Clarify AWS BatchSize and Record Sets limitations

kubernetes-sigs / external-dns

Configure external DNS servers (AWS Route53, Google CloudDNS and others) for Kubernetes Ingresses and Services

Apache License 2.0

7.7k stars 2.57k forks source link

Clarify AWS BatchSize and Record Sets limitations #3203

Closed briantward closed 9 months ago

briantward commented 1 year ago

What would you like to be added:

In Throttling section, external-dns suggests adjusting --aws-batch-change-size to help manage API rate limiting. Specifically it suggests increasing the value to a higher number.

https://github.com/kubernetes-sigs/external-dns/blob/master/docs/tutorials/aws.md#throttling

We found this terminology somewhat misleading.
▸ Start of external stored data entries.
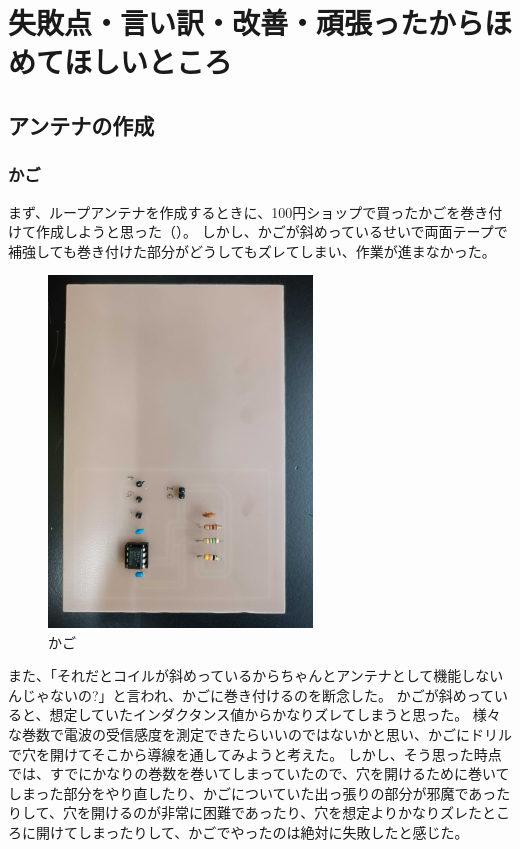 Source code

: \documentclass[report.tex]{subfiles}
\begin{document}
\section{失敗点・言い訳・改善・頑張ったからほめてほしいところ}

\subsection{アンテナの作成}

\subsubsection{かご}

まず、ループアンテナを作成するときに、100円ショップで買ったかごを巻き付けて作成しようと思った（）。
しかし、かごが斜めっているせいで両面テープで補強しても巻き付けた部分がどうしてもズレてしまい、作業が進まなかった。

\begin{figure}[H]
	\centering
	\includegraphics[width=7cm]{use/1.jpg}
	\caption{かご}
	\label{fig:kago}
\end{figure}

また、「それだとコイルが斜めっているからちゃんとアンテナとして機能しないんじゃないの?」と言われ、かごに巻き付けるのを断念した。
かごが斜めっていると、想定していたインダクタンス値からかなりズレてしまうと思った。
様々な巻数で電波の受信感度を測定できたらいいのではないかと思い、かごにドリルで穴を開けてそこから導線を通してみようと考えた。
しかし、そう思った時点では、すでにかなりの巻数を巻いてしまっていたので、穴を開けるために巻いてしまった部分をやり直したり、かごについていた出っ張りの部分が邪魔であったりして、穴を開けるのが非常に困難であったり、穴を想定よりかなりズレたところに開けてしまったりして、かごでやったのは絶対に失敗したと感じた。
\end{document}
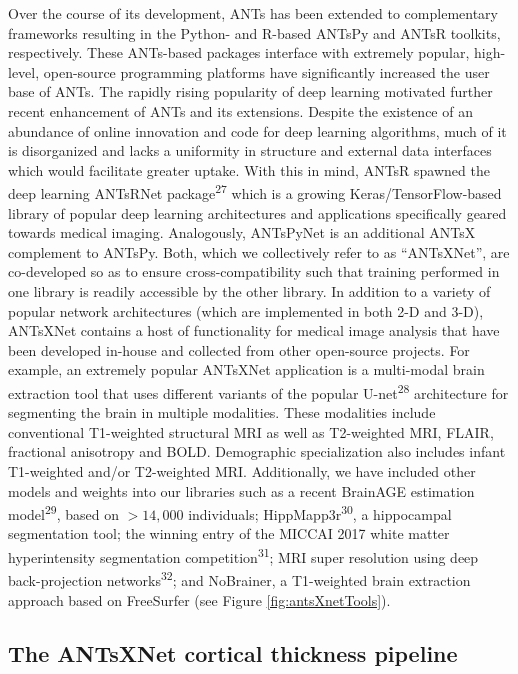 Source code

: \documentclass[12pt,]{article}
\begin{document}
Over the course of its development, ANTs has been extended to
complementary frameworks resulting in the Python- and R-based ANTsPy and
ANTsR toolkits, respectively. These ANTs-based packages interface with
extremely popular, high-level, open-source programming platforms have
significantly increased the user base of ANTs. The rapidly rising
popularity of deep learning motivated further recent enhancement of ANTs
and its extensions. Despite the existence of an abundance of online
innovation and code for deep learning algorithms, much of it is
disorganized and lacks a uniformity in structure and external data
interfaces which would facilitate greater uptake. With this in mind,
ANTsR spawned the deep learning ANTsRNet package\textsuperscript{27}
which is a growing Keras/TensorFlow-based library of popular deep
learning architectures and applications specifically geared towards
medical imaging. Analogously, ANTsPyNet is an additional ANTsX
complement to ANTsPy. Both, which we collectively refer to as
``ANTsXNet'', are co-developed so as to ensure cross-compatibility such
that training performed in one library is readily accessible by the
other library. In addition to a variety of popular network architectures
(which are implemented in both 2-D and 3-D), ANTsXNet contains a host of
functionality for medical image analysis that have been developed
in-house and collected from other open-source projects. For example, an
extremely popular ANTsXNet application is a multi-modal brain extraction
tool that uses different variants of the popular
U-net\textsuperscript{28} architecture for segmenting the brain in
multiple modalities. These modalities include conventional T1-weighted
structural MRI as well as T2-weighted MRI, FLAIR, fractional anisotropy
and BOLD. Demographic specialization also includes infant T1-weighted
and/or T2-weighted MRI. Additionally, we have included other models and
weights into our libraries such as a recent BrainAGE estimation
model\textsuperscript{29}, based on \(>14,000\) individuals;
HippMapp3r\textsuperscript{30}, a hippocampal segmentation tool; the
winning entry of the MICCAI 2017 white matter hyperintensity
segmentation competition\textsuperscript{31}; MRI super resolution using
deep back-projection networks\textsuperscript{32}; and NoBrainer, a
T1-weighted brain extraction approach based on FreeSurfer (see Figure
\ref{fig:antsXnetTools}).

\hypertarget{the-antsxnet-cortical-thickness-pipeline}{%
\subsection*{The ANTsXNet cortical thickness
pipeline}\label{the-antsxnet-cortical-thickness-pipeline}}
\end{document}

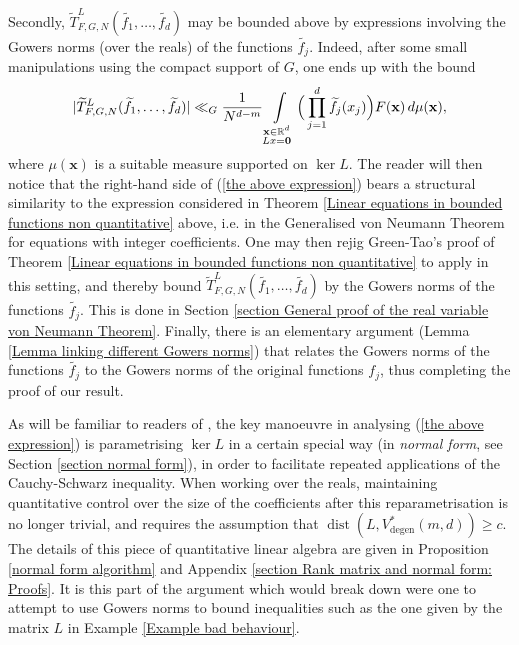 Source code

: \documentclass[12pt,a4paper,twoside,reqno]{amsart}
\newcommand{\degen}{\operatorname{degen}}
\newcommand{\dist}{\operatorname{dist}}
\numberwithin{equation}{section}
\begin{document}
 Secondly, $\widetilde{T}_{F,G,N}^L(\widetilde{f_1},\dots,\widetilde{f_d})$ may be bounded above by expressions involving the Gowers norms (over the reals) of the functions $\widetilde{f_j}$. Indeed, after some small manipulations using the compact support of $G$, one ends up with the bound 
 \begin{equation}
 \label{the above expression}\vert\widetilde{T}_{F,G,N}^L(\widetilde{f_1},\dots,\widetilde{f_d}) \vert \ll_G  \frac{1}{N^{d-m}} \int\limits_{ \substack{ \mathbf{x} \in \mathbb{R}^d \\ L\mathbf\mathbf{x} = \mathbf{0}}} \Big(\prod\limits_{j=1}^d \widetilde{f_j} (x_j)\Big) F(\mathbf{x}) \, d \mu(\mathbf{x}),
 \end{equation} where $\mu(\mathbf{x})$ is a suitable measure supported on $\ker L$. The reader will then notice that the right-hand side of (\ref{the above expression}) bears a structural similarity to the expression considered in Theorem \ref{Linear equations in bounded functions non quantitative} above, i.e. in the Generalised von Neumann Theorem for equations with integer coefficients. One may then rejig Green-Tao's proof of Theorem \ref{Linear equations in bounded functions non quantitative} to apply in this setting, and thereby bound $\widetilde{T}_{F,G,N}^L(\widetilde{f_1},\dots,\widetilde{f_d})$ by the Gowers norms of the functions $\widetilde{f_j}$. This is done in Section \ref{section General proof of the real variable von Neumann Theorem}. Finally, there is an elementary argument (Lemma \ref{Lemma linking different Gowers norms}) that relates the Gowers norms of the functions $\widetilde{f_j}$ to the Gowers norms of the original functions $f_j$, thus completing the proof of our result.
 
As will be familiar to readers of \cite{GT10}, the key manoeuvre in analysing (\ref{the above expression}) is parametrising $\ker L$ in a certain special way (in \emph{normal form}, see Section \ref{section normal form}), in order to facilitate repeated applications of the Cauchy-Schwarz inequality. When working over the reals, maintaining quantitative control over the size of the coefficients after this reparametrisation is no longer trivial, and requires the assumption that $\dist(L,V_{\degen}^*(m,d)) \geqslant c$. The details of this piece of quantitative linear algebra are given in Proposition \ref{normal form algorithm} and Appendix \ref{section Rank matrix and normal form: Proofs}. It is this part of the argument which would break down were one to attempt to use Gowers norms to bound inequalities such as the one given by the matrix $L$ in Example \ref{Example bad behaviour}.\\
\end{document}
Perhaps a small code change or documentation/terminology change would make this better. I'm not sure yet, and I'm open to suggestions. We had to reduce the aws-batch-change-size to 10 in order not to hit the AWS error InvalidChangeBatch: [Number of records limit of 1000 exceeded.]. This because each batch change that external-dns submits contained thousands of record changes. Speaking with AWS support we found that the 1000 number is a hard limit on record changes in Route53 per batch.
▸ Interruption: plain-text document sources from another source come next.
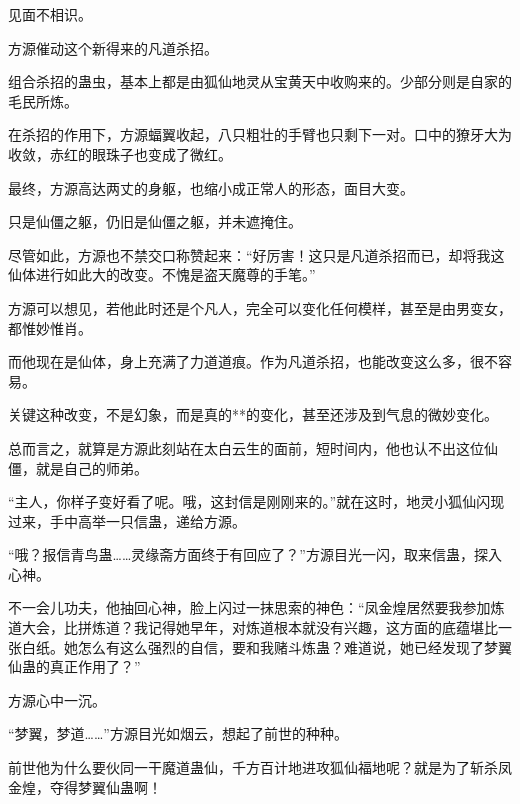 \begin{this_body}
见面不相识。

方源催动这个新得来的凡道杀招。

组合杀招的蛊虫，基本上都是由狐仙地灵从宝黄天中收购来的。少部分则是自家的毛民所炼。

在杀招的作用下，方源蝠翼收起，八只粗壮的手臂也只剩下一对。口中的獠牙大为收敛，赤红的眼珠子也变成了微红。

最终，方源高达两丈的身躯，也缩小成正常人的形态，面目大变。

只是仙僵之躯，仍旧是仙僵之躯，并未遮掩住。

尽管如此，方源也不禁交口称赞起来：“好厉害！这只是凡道杀招而已，却将我这仙体进行如此大的改变。不愧是盗天魔尊的手笔。”

方源可以想见，若他此时还是个凡人，完全可以变化任何模样，甚至是由男变女，都惟妙惟肖。

而他现在是仙体，身上充满了力道道痕。作为凡道杀招，也能改变这么多，很不容易。

关键这种改变，不是幻象，而是真的**的变化，甚至还涉及到气息的微妙变化。

总而言之，就算是方源此刻站在太白云生的面前，短时间内，他也认不出这位仙僵，就是自己的师弟。

“主人，你样子变好看了呢。哦，这封信是刚刚来的。”就在这时，地灵小狐仙闪现过来，手中高举一只信蛊，递给方源。

“哦？报信青鸟蛊……灵缘斋方面终于有回应了？”方源目光一闪，取来信蛊，探入心神。

不一会儿功夫，他抽回心神，脸上闪过一抹思索的神色：“凤金煌居然要我参加炼道大会，比拼炼道？我记得她早年，对炼道根本就没有兴趣，这方面的底蕴堪比一张白纸。她怎么有这么强烈的自信，要和我赌斗炼蛊？难道说，她已经发现了梦翼仙蛊的真正作用了？”

方源心中一沉。

“梦翼，梦道……”方源目光如烟云，想起了前世的种种。

前世他为什么要伙同一干魔道蛊仙，千方百计地进攻狐仙福地呢？就是为了斩杀凤金煌，夺得梦翼仙蛊啊！

\end{this_body}


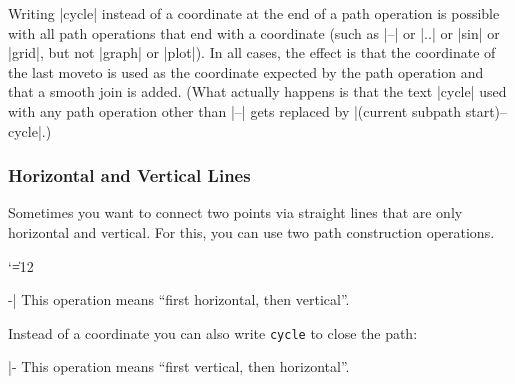 Writing |cycle| instead of a coordinate at the end of a path operation is
possible with all path operations that end with a coordinate (such as |--| or
|..| or |sin| or |grid|, but not |graph| or |plot|). In all cases, the effect
is that the coordinate of the last moveto is used as the coordinate expected by
the path operation and that a smooth join is added. (What actually happens is
that the text |cycle| used with any path operation other than |--| gets
replaced by |(current subpath start)--cycle|.)


\subsubsection{Horizontal and Vertical Lines}

Sometimes you want to connect two points via straight lines that are only
horizontal and vertical. For this, you can use two path construction
operations.

{\catcode`\|=12
\begin{pathoperation}[noindex]{-|}{}
    This operation means ``first horizontal, then vertical''.
\begin{codeexample}[]
\end{codeexample}
    Instead of a coordinate you can also write \verb!cycle! to close the path:
\begin{codeexample}[]
\end{codeexample}
\end{pathoperation}

\begin{pathoperation}[noindex]{|-}{}
    This operation means ``first vertical, then horizontal''.
\end{pathoperation}
}


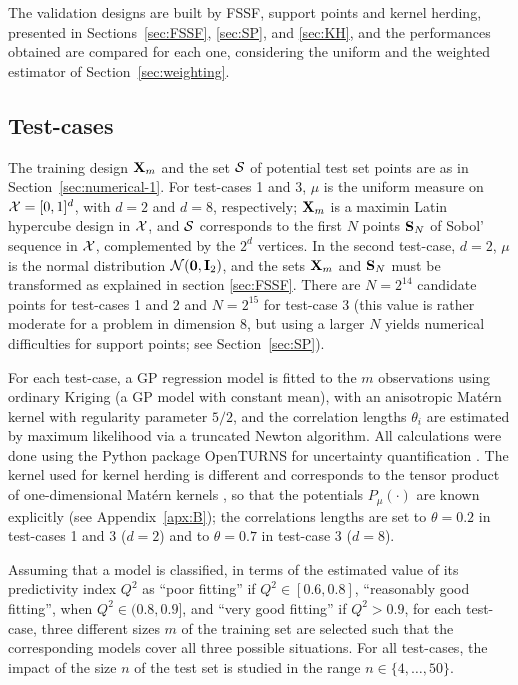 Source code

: The validation designs are built by FSSF, support points and kernel herding, presented in Sections~\ref{sec:FSSF}, \ref{sec:SP}, and \ref{sec:KH}, 
and the performances obtained are compared for each one, considering the uniform and the weighted estimator of Section~\ref{sec:weighting}. 

\subsection{Test-cases} \label{sec:testCases}

The training design ${\bf X}_m$ and the set $\mathcal{S}$ of potential test set points are as in Section~\ref{sec:numerical-1}. 
For test-cases 1 and 3, $\mu$ is the uniform measure on $\mathcal{X}=[0,1]^d$, with $d=2$ and $d=8$, respectively; ${\bf X}_m$ is a maximin Latin hypercube design in $\mathcal{X}$, and $\mathcal{S}$ corresponds to the first $N$ points $\mathbf{S}_N$ of Sobol' sequence in $\mathcal{X}$, complemented by the $2^d$ vertices. 
In the second test-case, $d=2$, $\mu$ is the normal distribution $\SN(\0b,\Ib_2)$, and the sets ${\bf X}_m$ and $\mathbf{S}_N$ must be transformed as explained in section \ref{sec:FSSF}. 
There are $N=2^{14}$ candidate points for test-cases 1 and 2 and $N=2^{15}$ for test-case 3 (this value is rather moderate for a problem in dimension 8, but using a larger $N$ yields numerical difficulties for support points; see Section~\ref{sec:SP}). 

For each test-case, a GP regression model is fitted to the $m$ observations using ordinary Kriging \cite{rasmussen_2006} (a GP model with constant mean), with an anisotropic Matérn kernel with regularity parameter $5/2$, and the correlation lengths $\theta_i$ are estimated by maximum likelihood via a truncated Newton algorithm. 
All calculations were done using the Python package OpenTURNS for uncertainty quantification \cite{baudin_dutfoy_2017}. 
The kernel used for kernel herding is different and corresponds to the tensor product of one-dimensional Matérn kernels , so that the potentials $P_{\mu}(\cdot)$ are known explicitly (see Appendix~\ref{apx:B}); the correlations lengths are set to $\theta=0.2$ in test-cases 1 and 3 ($d=2$) and to $\theta=0.7$ in test-case 3 ($d=8$).

Assuming that a model is classified, in terms of the estimated value of its predictivity index $Q^2$ as ``poor fitting'' if $Q^2\in[0.6, 0.8]$, ``reasonably good fitting'', when $Q^2\in(0.8,0.9]$, and ``very good fitting'' if $Q^2>0.9$, for each test-case, three different sizes $m$ of the training set are selected such that the corresponding models cover all three possible situations. 
For all test-cases, the impact of the size $n$ of the test set is studied in the range $n\in\{4 ,\ldots,50\}$.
For background, we had a cluster of 107 nodes and 34-37 NodePort's annotated for external-dns. In the external-dns pod logs we saw a TXT and A record CREATE and UPSERT. We also saw from the AWS console that the change record set count was high, as it appeared there was a record set for each IP address of each node in the cluster. If my math is correct, it would be 34 x 2 x 107 = 7276 records (if all records were created new but of course some were probably just updates/reconciles). But it appeared to me that it was all being submitted in one batch to AWS, but there is probably more to it than that. We originally tried increasing to 4000 as in the doc, which continued to fail with the same error. Then we tried 250 and continued to fail. When we got to 10, we got things working again. If we know the hard limit on records in each AWS batch, why would we not automatically calculate the appropriate batch size based on the record limit? Also, what happens on clusters even more busy, when batch size of 1 might contain more than 1000 record requests? I suspect it would fail.

Why is this needed:

To improve the quality of life. :-)

benjimin commented 1 year ago

https://docs.aws.amazon.com/Route53/latest/DeveloperGuide/DNSLimitations.html#limits-api-requests

Looks like batching is recommended to avoid the 5 API request per second rate limit/throttling. But since the batches are capped by AWS at 1000 records (or 500 upserts, or perhaps even less if the value string is typically more than about 62 characters) it seems very odd that the external-dns docs suggest trying 4000.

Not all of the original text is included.